Guardian Film Awards and Post Oscar Recognition
For me the best English language newspaper critiques and general film coverage is to be found in The Guardian and New York Times. It was therefore with great pleasure that The Guardian, in their first Film Awards, placed The Act of Killing on the top as best film:
”The Act of Killing has taken the top prize at the inaugural Guardian Film Awards. Joshua Oppenheimer’s surreal study of the Indonesian death squads of the 1960s was nominated in three fields – best director, biggest game-changer and best film. It triumphed in best film over the Oscar winners 12 Years a Slave and Gravity, as well as two other foreign language films, The Great Beauty and Blue is the Warmest Colour.” In other words not in a documentary category. You can read more about the award and the voting clicking on link below.
From the NY Times – you need a subscription – I receive every friday a list of all new theatrical releases, including news and features. Melena Ryzik, who predicted that ”Twenty Feet from Stardom” would win the Oscar as the best feature documentary, had this week a fine article titled ”When the Battle Is Over, What remains Is… Art”. She writes after having reported on the Oscars for five years: … (I’ve learnt) about moviemaking, about celebrity and mostly about how to keep artistic faith in balance with professional cynicism. It’s true: The Oscars are a popularity contest, with prizes conferred for a career narrative as often as for an individual performance, and undoubtedly there are politics at play. Otherwise, the campaigns would be dull, and the consultants wouldn’t be paid all that money…

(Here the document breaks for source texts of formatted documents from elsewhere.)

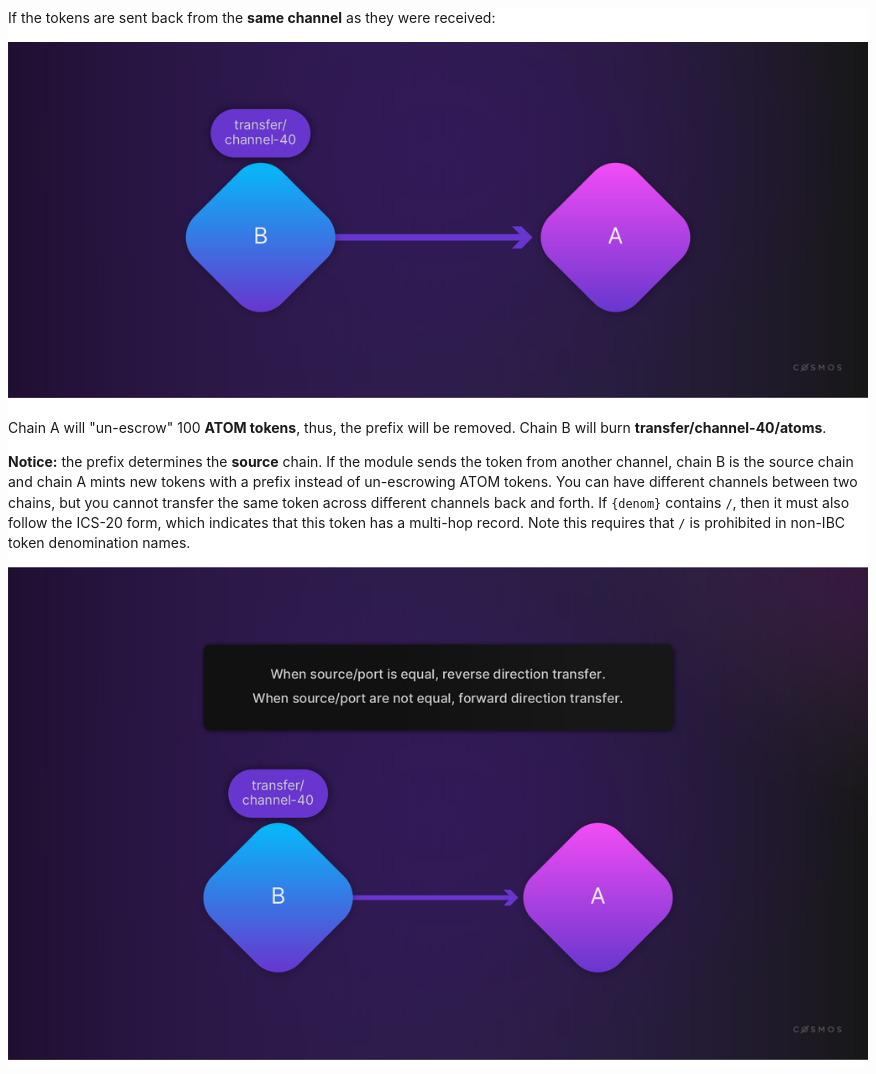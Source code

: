 If the tokens are sent back from the **same channel** as they were received:

![Sink to source](/academy/ibc/images/sinktosource.png)

Chain A will "un-escrow" 100 **ATOM tokens**, thus, the prefix will be removed. Chain B will burn **transfer/channel-40/atoms**.

**Notice:** the prefix determines the **source** chain. If the module sends the token from another channel, chain B is the source chain and chain A mints new tokens with a prefix instead of un-escrowing ATOM tokens. You can have different channels between two chains, but you cannot transfer the same token across different channels back and forth. If `{denom}` contains `/`, then it must also follow the ICS-20 form, which indicates that this token has a multi-hop record. Note this requires that `/` is prohibited in non-IBC token denomination names.

![Source sink logic](/academy/ibc/images/sourcesinklogic.png)
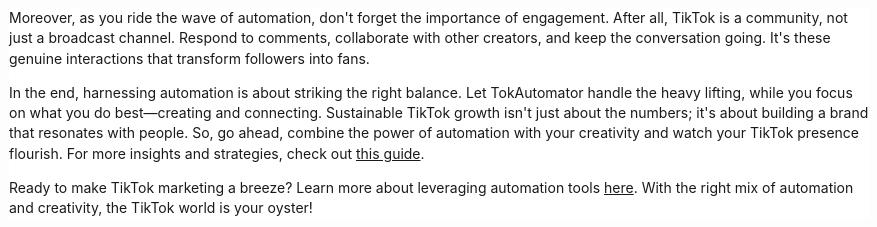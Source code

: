 Moreover, as you ride the wave of automation, don't forget the importance of engagement. After all, TikTok is a community, not just a broadcast channel. Respond to comments, collaborate with other creators, and keep the conversation going. It's these genuine interactions that transform followers into fans.

In the end, harnessing automation is about striking the right balance. Let TokAutomator handle the heavy lifting, while you focus on what you do best—creating and connecting. Sustainable TikTok growth isn't just about the numbers; it's about building a brand that resonates with people. So, go ahead, combine the power of automation with your creativity and watch your TikTok presence flourish. For more insights and strategies, check out [this guide](https://tokautomator.com/blog/the-ultimate-guide-to-growing-your-tiktok-account-with-tokautomator).

Ready to make TikTok marketing a breeze? Learn more about leveraging automation tools [here](https://tokautomator.com/blog/tiktok-marketing-made-easy-tips-for-leveraging-automation-tools). With the right mix of automation and creativity, the TikTok world is your oyster!
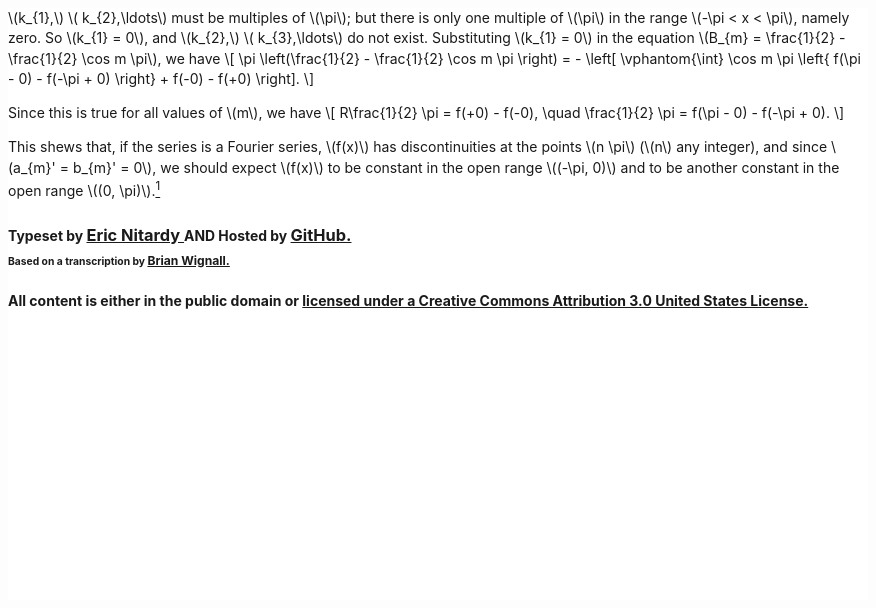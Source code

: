 \\(k_{1},\\) \\( k_{2},\ldots\\) must
be multiples of \\(\pi\\); but
there is only one  multiple of \\(\pi\\) in the range
\\(-\pi < x < \pi\\), namely zero.
So \\(k_{1} = 0\\),
and \\(k_{2},\\) \\( k_{3},\ldots\\) do not exist.
Substituting \\(k_{1} = 0\\) in the equation
\\(B_{m} = \frac{1}{2} - \frac{1}{2} \cos m \pi\\), we have
\\[ 
\pi \left(\frac{1}{2} - \frac{1}{2} \cos m \pi \right)
= - \left[ \vphantom{\int}
  \cos m \pi \left\{
    f(\pi - 0) - f(-\pi + 0)
  \right\} +
 f(-0) -
 f(+0)
\right].
\\] 

Since this is true for all values of \\(m\\), we have
\\[ R\frac{1}{2} \pi = f(+0) - f(-0),
\quad
\frac{1}{2} \pi = f(\pi - 0) - f(-\pi + 0).
\\] 

This shews that, if the
series is a Fourier series, \\(f(x)\\) has discontinuities at the points
\\(n \pi\\) (\\(n\\) any integer), and since \\(a_{m}' = b_{m}' = 0\\), we should
expect \\(f(x)\\)
to be constant in the open range \\((-\pi, 0)\\) and to be another constant
in the open range \\((0, \pi)\\).[^actually,-5]

[^actually,-5]: In point of fact  \\[   f(x)  =  \begin{cases}   -\frac{1}{4} \pi & -\pi < x < 0;\\ \\ \phantom{-} \frac{1}{4} \pi & \phantom{-} 0 < x < \pi.  \end{cases}  \\] 


</div>
</div>


<div id="footer">
<h3><span style="font-size:85%;">Typeset by </span><a href="../index.html" target="_blank">Eric Nitardy </a> <span style="font-size:85%;">AND Hosted by </span><a href="https://github.com/" target="_blank"> GitHub.</a><br><span style="font-size:63%;">Based on a transcription by </span><a href="https://github.com/bwignall/Whittaker-and-Watson"><span style="font-size:74%;">Brian Wignall.</span></a></h3>
<h4>All content is either in the public domain or <a href="http://creativecommons.org/licenses/by/3.0/us/" target="_blank">licensed under a Creative Commons Attribution 3.0 United States License.</a></h4>
</div>

<div id="navaprop" class="navigation" style="visibility:hidden;" >
<h2 id="contents">Contents</h2>
<ul>
<li class="part"><a onClick="hideIt('navaprop');showIt('navfront');">FRONTMATTER</a>
  <ul>
    <li><a href="CMA00-Front.html#contents">Table of Contents</a></li>
  </ul>
</li>
<li class="part"><a onClick="hideIt('navaprop');showIt('navprocesses');">PROCESSES OF ANALYSIS</a>
  <ul>
    <li class="more"><a onClick="hideIt('navaprop');showIt('navprocesses');"> more . . . </a></li>
    <li><a href="CMA08-1-AsymptoticExpansion.html">Asymptotic Expansions &amp Summability</a></li>
    <li><a href="CMA09-1-FourierSeries.html#fourierseriesandtrigonometricalseries">Fourier Series &amp Trigonometrical Series</a>
      <ul>
        <li><a href="CMA09-1-FourierSeries.html#9.1definitionoffourierseries.">Definition of Fourier Series</a></li>

[^notsingleanalytic,-4]: This definition frequently results in $f(t)$ not being expressible by a single analytical expression for all real values of $t$. Cf. [§9.11 example 1](CMA09-1-FourierSeries.html#9.1example1).
[^coeffientsanadb,+1]: The numbers \\(a_{n}, b_{n}\\) are called  *the Fourier constants* of \\(f(t)\\), and the symbols \\(a_{n}, b_{n}\\) will be used in this sense throughout [§§9.2--9.5](#9.2ondirichletsconditionsandfourierstheorem.). It may be shewn that the convergence and absolute convergence of the integrals defining the Fourier constants are consequences of the convergence and absolute convergence of \\(\int_{\!-\pi}^{\pi} \:\! f(t) \, d t\\). Cf. § [§2.32](CMA02-2-SeriesMN.html#absoluteandconditionalconvergence), [§4.5](CMA04-3-ComplexInt.html#4.5improperintegrals.principalvalues.).
[^limitsexist,-2]: The limits \\(f(x \pm 0)\\) exist, by [§3.64 example 3](CMA03-3-Heine-Borel.html#3.64example3).
[^exampl6,-3]: [Cf. example 6](CMA09-7-MiscellaneousExamples.html#examples6) at the end of the chapter (p. 190).
[^cosinesine,-3]: The cosine series was given by Clairaut, [*Hist. de l'Acad. R. des Sci.* **ii** 1754](https://archive.org/details/histoiredelacad542acad) [published, 1759] pp. 521--564, in a memoir dated July 9, 1757; the sine series was obtained between 1762 and 1765 by Lagrange, [*Oeuvres*, **i**](https://archive.org/details/bub_gb_1HltzKA815kC). p. 553.
[^stokes,-1]: The analysis of this section and of [§9.31](#9.31differentiationoffourierseries.) is contained in Stokes' great memoir, [*Camb. Phil. Trans.* **viii.** (1849)](https://archive.org/details/transactionsofca08camb), pp. 538-583 [[*Math. Papers*, **i.**](https://archive.org/details/mathphyspapers01stokrich) pp. 236-313].
[^ofcourse,-2]: Of course \\(f(x)\\) is also subject to the conditions stated at the beginning of the section.
[^formulasuse,+3]: *Editor's Note:* Since the sum of the series is an odd function, $b_{m}' = 0$. We also know that \\[ b_{m}\ \!=\! \frac{B_{m}}{m} \!+\! \frac{A_{m}'}{m^{2}} \!-\! \frac{b_{m}''}{m^{2}} \!=\! \frac{B_{m}}{m} \!+\! \frac{a_{m}'}{m}, \\]  but  $b_m$ has no $1/m^2$ terms. Hence $a_{m}' = 0$, and the other two equalities follow.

At the end of her article she puts the spotlight on Sara Ishaq’s “Karama has No Walls” (photo). She had talked to the 1ad Abdurahman Hussain, who said that at first, they wanted to make a YouTube video, but then they realized it was a bigger story. Their 30-minute short, “Karama Has No Walls” — “karama” is Arabic for dignity — uses footage shot guerrilla-style by those in the middle of the action. The director, Sara Ishaq, a Scottish-Yemeni woman, submitted it to film festivals, which led to its Oscar nomination. The Oscars are not well known, culturally, in Yemen, Mr. Hussain said. Still, after the nomination, the filmmakers met with the Yemeni prime minister, and there have been government-sponsored screenings.